What you will do:
The entries should each be set down again precisely.

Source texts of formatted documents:
####################

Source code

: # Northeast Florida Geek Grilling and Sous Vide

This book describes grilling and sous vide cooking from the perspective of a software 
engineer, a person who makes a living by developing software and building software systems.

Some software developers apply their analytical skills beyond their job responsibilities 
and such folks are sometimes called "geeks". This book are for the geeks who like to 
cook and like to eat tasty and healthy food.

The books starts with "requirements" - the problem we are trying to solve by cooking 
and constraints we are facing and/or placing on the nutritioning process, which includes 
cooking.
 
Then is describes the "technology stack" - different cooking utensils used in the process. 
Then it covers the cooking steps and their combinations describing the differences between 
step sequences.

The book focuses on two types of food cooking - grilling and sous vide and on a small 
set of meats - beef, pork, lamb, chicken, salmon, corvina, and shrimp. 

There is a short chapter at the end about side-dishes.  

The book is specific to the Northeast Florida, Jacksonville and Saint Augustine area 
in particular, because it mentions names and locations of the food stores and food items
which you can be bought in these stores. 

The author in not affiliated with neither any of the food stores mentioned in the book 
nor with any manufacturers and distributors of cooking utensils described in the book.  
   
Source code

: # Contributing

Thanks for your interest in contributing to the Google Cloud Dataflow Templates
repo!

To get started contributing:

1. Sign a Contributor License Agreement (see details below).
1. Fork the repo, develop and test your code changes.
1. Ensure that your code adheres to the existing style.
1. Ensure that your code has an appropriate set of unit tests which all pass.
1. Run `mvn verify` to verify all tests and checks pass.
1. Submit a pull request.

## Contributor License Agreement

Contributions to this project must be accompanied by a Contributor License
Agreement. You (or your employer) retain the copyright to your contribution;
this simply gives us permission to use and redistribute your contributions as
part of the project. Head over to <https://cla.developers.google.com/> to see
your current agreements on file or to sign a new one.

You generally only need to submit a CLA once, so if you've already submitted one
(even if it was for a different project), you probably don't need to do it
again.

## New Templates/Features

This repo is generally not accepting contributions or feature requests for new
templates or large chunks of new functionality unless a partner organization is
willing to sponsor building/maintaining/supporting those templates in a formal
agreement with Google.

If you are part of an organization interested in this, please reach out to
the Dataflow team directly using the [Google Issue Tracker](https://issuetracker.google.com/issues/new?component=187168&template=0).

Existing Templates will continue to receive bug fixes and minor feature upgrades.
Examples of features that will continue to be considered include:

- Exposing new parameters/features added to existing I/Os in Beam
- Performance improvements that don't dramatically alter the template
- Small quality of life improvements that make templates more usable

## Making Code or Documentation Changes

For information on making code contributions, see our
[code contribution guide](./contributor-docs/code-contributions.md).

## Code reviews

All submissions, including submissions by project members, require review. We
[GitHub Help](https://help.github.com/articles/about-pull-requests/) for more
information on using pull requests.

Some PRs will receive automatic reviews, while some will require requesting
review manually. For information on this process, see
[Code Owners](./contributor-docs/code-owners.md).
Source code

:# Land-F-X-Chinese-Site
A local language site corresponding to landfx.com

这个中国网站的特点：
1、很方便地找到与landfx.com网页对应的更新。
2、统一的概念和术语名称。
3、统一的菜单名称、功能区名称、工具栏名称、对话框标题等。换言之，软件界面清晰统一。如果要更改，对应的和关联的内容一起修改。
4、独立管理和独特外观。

####################

Written response:
Source code

: # Northeast Florida Geek Grilling and Sous Vide

This book describes grilling and sous vide cooking from the perspective of a software 
engineer, a person who makes a living by developing software and building software systems.

Some software developers apply their analytical skills beyond their job responsibilities 
and such folks are sometimes called "geeks". This book are for the geeks who like to 
cook and like to eat tasty and healthy food.

The books starts with "requirements" - the problem we are trying to solve by cooking 
and constraints we are facing and/or placing on the nutritioning process, which includes 
cooking.
 
Then is describes the "technology stack" - different cooking utensils used in the process. 
Then it covers the cooking steps and their combinations describing the differences between 
step sequences.

The book focuses on two types of food cooking - grilling and sous vide and on a small 
set of meats - beef, pork, lamb, chicken, salmon, corvina, and shrimp. 

There is a short chapter at the end about side-dishes.  

The book is specific to the Northeast Florida, Jacksonville and Saint Augustine area 
in particular, because it mentions names and locations of the food stores and food items
which you can be bought in these stores. 

The author in not affiliated with neither any of the food stores mentioned in the book 
nor with any manufacturers and distributors of cooking utensils described in the book.  
   
Source code

: # Contributing

Thanks for your interest in contributing to the Google Cloud Dataflow Templates
repo!

To get started contributing:

1. Sign a Contributor License Agreement (see details below).
1. Fork the repo, develop and test your code changes.
1. Ensure that your code adheres to the existing style.
1. Ensure that your code has an appropriate set of unit tests which all pass.
1. Run `mvn verify` to verify all tests and checks pass.
1. Submit a pull request.

## Contributor License Agreement

Contributions to this project must be accompanied by a Contributor License
Agreement. You (or your employer) retain the copyright to your contribution;
this simply gives us permission to use and redistribute your contributions as
part of the project. Head over to <https://cla.developers.google.com/> to see
your current agreements on file or to sign a new one.

You generally only need to submit a CLA once, so if you've already submitted one
(even if it was for a different project), you probably don't need to do it
again.

## New Templates/Features

This repo is generally not accepting contributions or feature requests for new
templates or large chunks of new functionality unless a partner organization is
willing to sponsor building/maintaining/supporting those templates in a formal
agreement with Google.

If you are part of an organization interested in this, please reach out to
the Dataflow team directly using the [Google Issue Tracker](https://issuetracker.google.com/issues/new?component=187168&template=0).

Existing Templates will continue to receive bug fixes and minor feature upgrades.
Examples of features that will continue to be considered include:

- Exposing new parameters/features added to existing I/Os in Beam
- Performance improvements that don't dramatically alter the template
- Small quality of life improvements that make templates more usable

## Making Code or Documentation Changes

For information on making code contributions, see our
[code contribution guide](./contributor-docs/code-contributions.md).

## Code reviews

All submissions, including submissions by project members, require review. We
[GitHub Help](https://help.github.com/articles/about-pull-requests/) for more
information on using pull requests.

Some PRs will receive automatic reviews, while some will require requesting
review manually. For information on this process, see
[Code Owners](./contributor-docs/code-owners.md).
Source code

:# Land-F-X-Chinese-Site
A local language site corresponding to landfx.com

这个中国网站的特点：
1、很方便地找到与landfx.com网页对应的更新。
2、统一的概念和术语名称。
3、统一的菜单名称、功能区名称、工具栏名称、对话框标题等。换言之，软件界面清晰统一。如果要更改，对应的和关联的内容一起修改。
4、独立管理和独特外观。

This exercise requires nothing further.